PROBLEM TO WORK ON:
After locating the line that holds "### 3. Deployment Test", transcribe it and each following line to the end of the records, changing nothing and adding nothing.

TASK INPUTS:
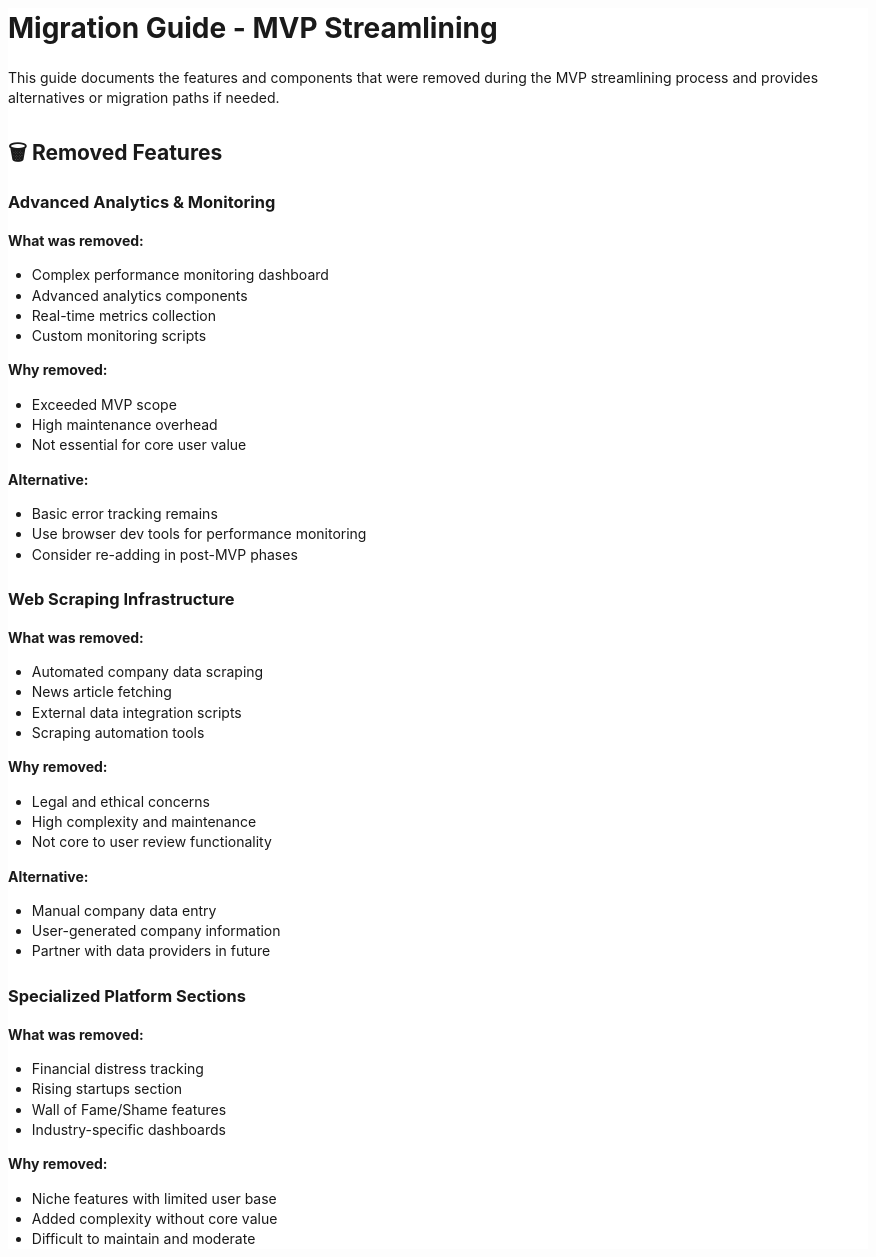 # Migration Guide - MVP Streamlining

This guide documents the features and components that were removed during the MVP streamlining process and provides alternatives or migration paths if needed.

## 🗑️ Removed Features

### Advanced Analytics & Monitoring
**What was removed:**
- Complex performance monitoring dashboard
- Advanced analytics components
- Real-time metrics collection
- Custom monitoring scripts

**Why removed:**
- Exceeded MVP scope
- High maintenance overhead
- Not essential for core user value

**Alternative:**
- Basic error tracking remains
- Use browser dev tools for performance monitoring
- Consider re-adding in post-MVP phases

### Web Scraping Infrastructure
**What was removed:**
- Automated company data scraping
- News article fetching
- External data integration scripts
- Scraping automation tools

**Why removed:**
- Legal and ethical concerns
- High complexity and maintenance
- Not core to user review functionality

**Alternative:**
- Manual company data entry
- User-generated company information
- Partner with data providers in future

### Specialized Platform Sections
**What was removed:**
- Financial distress tracking
- Rising startups section
- Wall of Fame/Shame features
- Industry-specific dashboards

**Why removed:**
- Niche features with limited user base
- Added complexity without core value
- Difficult to maintain and moderate
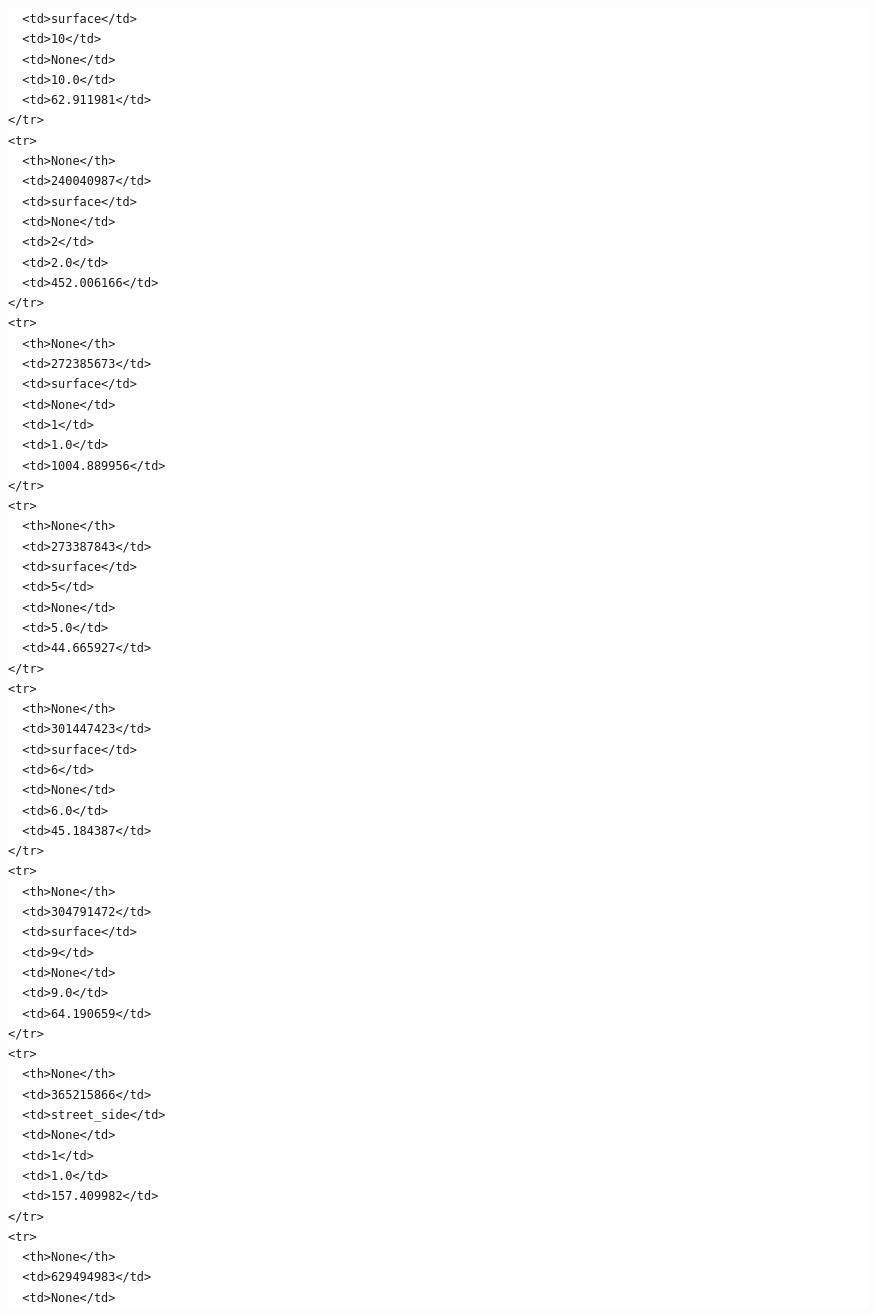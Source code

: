       <td>surface</td>
      <td>10</td>
      <td>None</td>
      <td>10.0</td>
      <td>62.911981</td>
    </tr>
    <tr>
      <th>None</th>
      <td>240040987</td>
      <td>surface</td>
      <td>None</td>
      <td>2</td>
      <td>2.0</td>
      <td>452.006166</td>
    </tr>
    <tr>
      <th>None</th>
      <td>272385673</td>
      <td>surface</td>
      <td>None</td>
      <td>1</td>
      <td>1.0</td>
      <td>1004.889956</td>
    </tr>
    <tr>
      <th>None</th>
      <td>273387843</td>
      <td>surface</td>
      <td>5</td>
      <td>None</td>
      <td>5.0</td>
      <td>44.665927</td>
    </tr>
    <tr>
      <th>None</th>
      <td>301447423</td>
      <td>surface</td>
      <td>6</td>
      <td>None</td>
      <td>6.0</td>
      <td>45.184387</td>
    </tr>
    <tr>
      <th>None</th>
      <td>304791472</td>
      <td>surface</td>
      <td>9</td>
      <td>None</td>
      <td>9.0</td>
      <td>64.190659</td>
    </tr>
    <tr>
      <th>None</th>
      <td>365215866</td>
      <td>street_side</td>
      <td>None</td>
      <td>1</td>
      <td>1.0</td>
      <td>157.409982</td>
    </tr>
    <tr>
      <th>None</th>
      <td>629494983</td>
      <td>None</td>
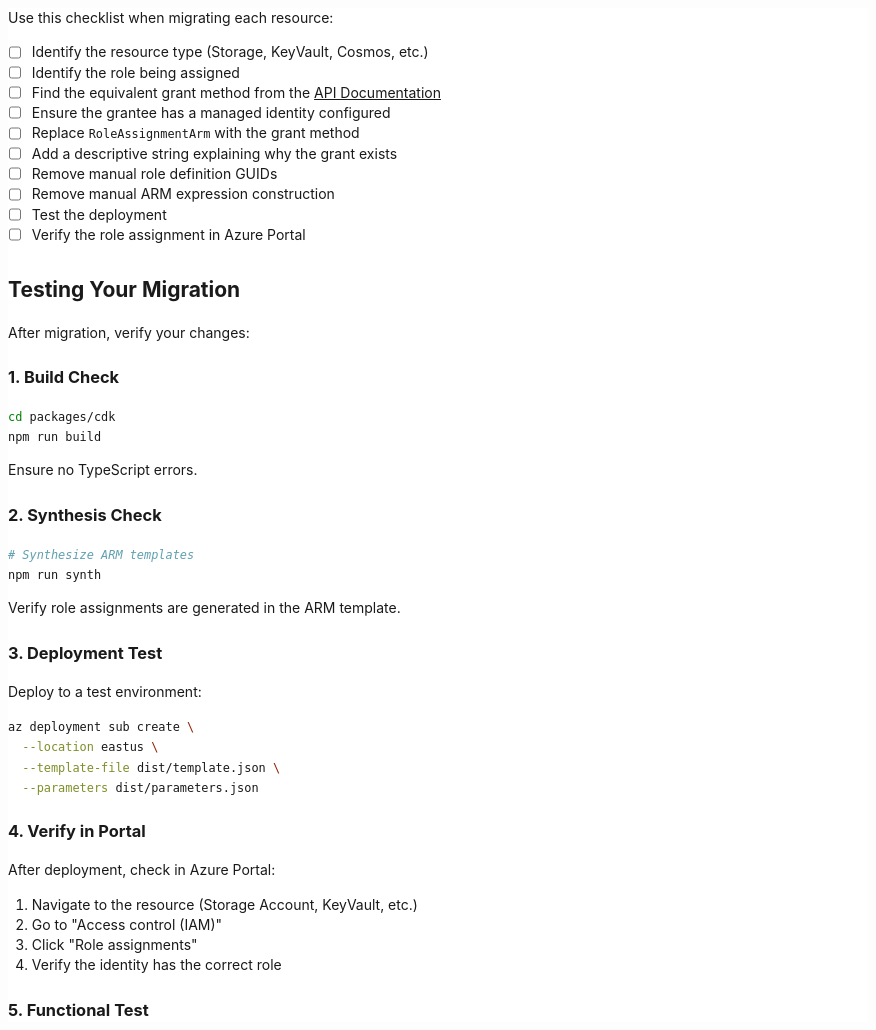 Use this checklist when migrating each resource:

- [ ] Identify the resource type (Storage, KeyVault, Cosmos, etc.)
- [ ] Identify the role being assigned
- [ ] Find the equivalent grant method from the [API Documentation](../api/rbac-grants.md)
- [ ] Ensure the grantee has a managed identity configured
- [ ] Replace `RoleAssignmentArm` with the grant method
- [ ] Add a descriptive string explaining why the grant exists
- [ ] Remove manual role definition GUIDs
- [ ] Remove manual ARM expression construction
- [ ] Test the deployment
- [ ] Verify the role assignment in Azure Portal

## Testing Your Migration

After migration, verify your changes:

### 1. Build Check

```bash
cd packages/cdk
npm run build
```

Ensure no TypeScript errors.

### 2. Synthesis Check

```bash
# Synthesize ARM templates
npm run synth
```

Verify role assignments are generated in the ARM template.

### 3. Deployment Test

Deploy to a test environment:

```bash
az deployment sub create \
  --location eastus \
  --template-file dist/template.json \
  --parameters dist/parameters.json
```

### 4. Verify in Portal

After deployment, check in Azure Portal:
1. Navigate to the resource (Storage Account, KeyVault, etc.)
2. Go to "Access control (IAM)"
3. Click "Role assignments"
4. Verify the identity has the correct role

### 5. Functional Test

ANSWER SPACE:
### 3. Deployment Test

Deploy to a test environment:

```bash
az deployment sub create \
  --location eastus \
  --template-file dist/template.json \
  --parameters dist/parameters.json
```

### 4. Verify in Portal

After deployment, check in Azure Portal:
1. Navigate to the resource (Storage Account, KeyVault, etc.)
2. Go to "Access control (IAM)"
3. Click "Role assignments"
4. Verify the identity has the correct role

### 5. Functional Test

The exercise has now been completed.